Originally posted by: dejitaru
We're all travelling through time at the rate of one second per second - but that's not what I mean.
I may be ignorant, but I'm having a hard time swallowing that.
I'd like to point out that until we discard our instictive reasoning of everyday physics and utilize the same framework for analysis, no matter how much data/speculation/theory/flatulation gets thrown in, nobody's going to understand each other. It seems like there are a few posters who understand relativity, a few more (like me) who somewhat grasp the idea, and the others who've only just begun to touch upon the idea that time does not "flow" constantly.

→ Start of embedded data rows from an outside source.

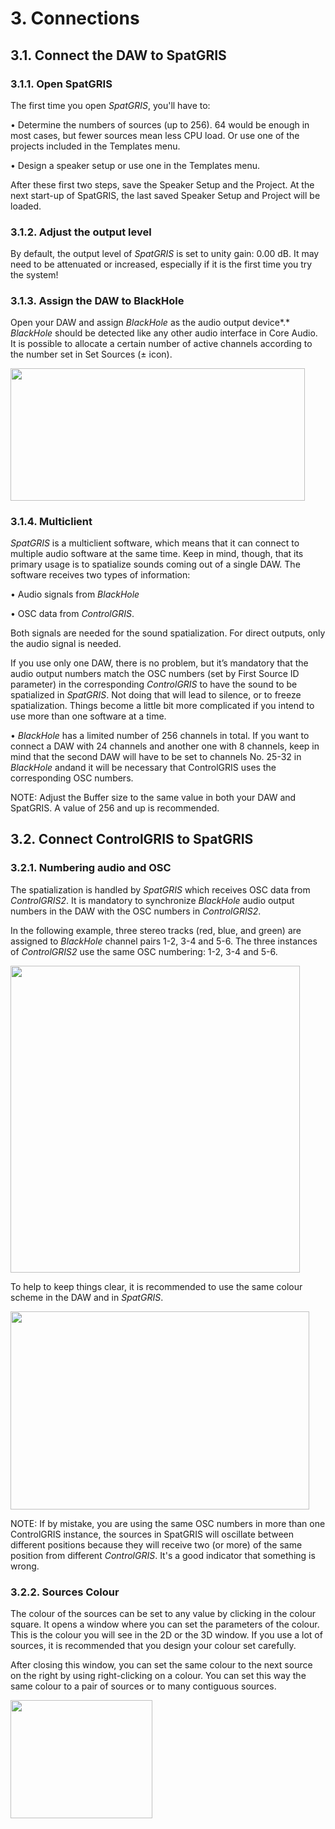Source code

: # 3. Connections

## 3.1. Connect the DAW to SpatGRIS 

### 3.1.1. Open SpatGRIS

The first time you open *SpatGRIS*, you'll have to:

• Determine the numbers of sources (up to 256). 64 would be enough in
most cases, but fewer sources mean less CPU load. Or use one of the
projects included in the Templates menu.

• Design a speaker setup or use one in the Templates menu.

After these first two steps, save the Speaker Setup and the Project. At
the next start-up of SpatGRIS, the last saved Speaker Setup and Project
will be loaded.

### 3.1.2. Adjust the output level

By default, the output level of *SpatGRIS* is set to unity gain: 0.00
dB. It may need to be attenuated or increased, especially if it is the
first time you try the system!

### 3.1.3. Assign the DAW to BlackHole

Open your DAW and assign *BlackHole* as the audio output device*.*
*BlackHole* should be detected like any other audio interface in Core
Audio. It is possible to allocate a certain number of active channels
according to the number set in Set Sources (± icon).

<img src="/media-en/media/image13.png"
style="width:4.90635in;height:2.2in" />

### 3.1.4. Multiclient

*SpatGRIS* is a multiclient software, which means that it can connect to
multiple audio software at the same time. Keep in mind, though, that its
primary usage is to spatialize sounds coming out of a single DAW. The
software receives two types of information:

• Audio signals from *BlackHole*

• OSC data from *ControlGRIS*.

Both signals are needed for the sound spatialization. For direct
outputs, only the audio signal is needed.

If you use only one DAW, there is no problem, but it’s mandatory that
the audio output numbers match the OSC numbers (set by First Source ID
parameter) in the corresponding *ControlGRIS* to have the sound to be
spatialized in *SpatGRIS*. Not doing that will lead to silence, or to
freeze spatialization. Things become a little bit more complicated if
you intend to use more than one software at a time.

• *BlackHole* has a limited number of 256 channels in total. If you want
to connect a DAW with 24 channels and another one with 8 channels, keep
in mind that the second DAW will have to be set to channels No. 25-32 in
*BlackHole* andand it will be necessary that ControlGRIS uses the
corresponding OSC numbers.

NOTE: Adjust the Buffer size to the same value in both your DAW and
SpatGRIS. A value of 256 and up is recommended.

## 3.2. Connect ControlGRIS to SpatGRIS

### 3.2.1. Numbering audio and OSC

The spatialization is handled by *SpatGRIS* which receives OSC data from
*ControlGRIS2*. It is mandatory to synchronize *BlackHole* audio output
numbers in the DAW with the OSC numbers in *ControlGRIS2*.

In the following example, three stereo tracks (red, blue, and green) are
assigned to *BlackHole* channel pairs 1-2, 3-4 and 5-6. The three
instances of *ControlGRIS2* use the same OSC numbering: 1-2, 3-4 and
5-6.

<img src="/media-en/media/image14.png"
style="width:4.82117in;height:5.12in" />

To help to keep things clear, it is recommended to use the same colour
scheme in the DAW and in *SpatGRIS*.

<img src="/media-en/media/image15.png"
style="width:4.98084in;height:3.3in" />

NOTE: If by mistake, you are using the same OSC numbers in more than one
ControlGRIS instance, the sources in SpatGRIS will oscillate between
different positions because they will receive two (or more) of the same
position from different *ControlGRIS*. It's a good indicator that
something is wrong.

### 3.2.2. Sources Colour

The colour of the sources can be set to any value by clicking in the
colour square. It opens a window where you can set the parameters of the
colour. This is the colour you will see in the 2D or the 3D window. If
you use a lot of sources, it is recommended that you design your colour
set carefully.

After closing this window, you can set the same colour to the next
source on the right by using right-clicking on a colour. You can set
this way the same colour to a pair of sources or to many contiguous
sources.

<img src="/media-en/media/image16.jpg"
style="width:2.3622in;height:1.9685in" />

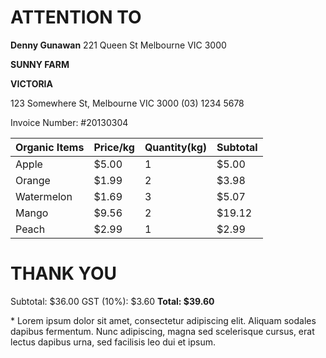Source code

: # ATTENTION TO

**Denny Gunawan**
221 Queen St
Melbourne VIC 3000



**SUNNY FARM**

**VICTORIA**


123 Somewhere St, Melbourne VIC 3000
(03) 1234 5678

Invoice Number: #20130304


| Organic Items | Price/kg | Quantity(kg) | Subtotal |
|---|---|---|---|
| Apple | $5.00 | 1 | $5.00 |
| Orange | $1.99 | 2 | $3.98 |
| Watermelon | $1.69 | 3 | $5.07 |
| Mango | $9.56 | 2 | $19.12 |
| Peach | $2.99 | 1 | $2.99 |

# THANK YOU

Subtotal: $36.00
GST (10%): $3.60
**Total: $39.60**


\* Lorem ipsum dolor sit amet, consectetur adipiscing elit. Aliquam sodales dapibus fermentum. Nunc adipiscing, magna sed scelerisque cursus, erat lectus dapibus urna, sed facilisis leo dui et ipsum.

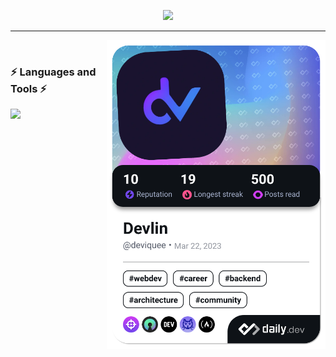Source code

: <!-- Header -->
<p align="center"><a href="##"><img src="./images/gif-2.gif" /></a></p>

---

<a href="https://app.daily.dev/deviquee">
	<img
	align="right"
	src="./devcard.png"
	width="350"
	alt="Devlin Dev Card" />
</a>

<br />

<!-- Description -->
<!-- ### 🔰 About me 🔰
- 👋 Hi, I'm **Devlin**
- 📚 I’m currently learning **Software Engineer** by self
- 📫 [This is my email](mailto:hieptt.dev@gmail.com)
-->

<!-- Technologies -->
### ⚡ Languages and Tools ⚡
<p>
  <a href="https://skillicons.dev">
    <img src="https://skillicons.dev/icons?i=java,spring,py,django,mysql,html,css,js,jquery,sass,bootstrap,react,regex,git,github,heroku,vercel,githubactions,firebase,selenium&perline=5&theme=dark" />
  </a>
</p>

<br />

From what I can remember, special relativity concluded that two observers in different frame of references always saw the same event occuring. The only difference was that their measurements of the distance and the time of occurance differed. What ended up happening was that everything can only travel at the speed of light. But, with spacetime, there are four axes, x, y, z, and t, resulting in the speed of light c being split up amongst the four axes via pythagorean, c² = x²+y²+z²+t². Either that, or I'm getting confused with another theory. At any rate, I'm sure the pythagorean part holds true, just not sure about the speed of light being the only speed.
That said, I wonder what you guys would think about the idea of "time" being not the fourth dimension, nor another axis of measure, nor even an independent variable, but as the result of causality. I mean, if you think about it, how is time measured? Crystal oscillations, swinging pendulums, the path of the sun across the sky, the path of the Earth around the sun, and so forth. All we've done is just relate one "measure" of time to the other.
Take, for example, the measure of one year. That's the time it takes for the Earth to orbit the sun once. Then, break that down into months, days, hours, minutes, seconds, nanoseconds, until you get to the number of oscillations for a weight on a string, quartz or cesium or whatever you're using. None of these really measures "time" as we traditionally picture it. The Earth's orbit is influenced, even if only minutely, by external forces. Swinging weights are influenced by gravitational fluctuations and air resistence. Crystals are influenced by heat and the actualy instruments used to measure them. In fact, according to Heisenburg's simple, yet annoying principle, you can never measure the exact position of your measuring device without messing up its oscillation, which would mess up its measure of time, which means in order to keep an exact measure of time, we would never be able to know what time it is.
The conclusion of this long spiel is time does not cause events to occur, these events cause time. It is only because these events occur that we can actually come up with a measure of time; that we can actually perceive the passage of time.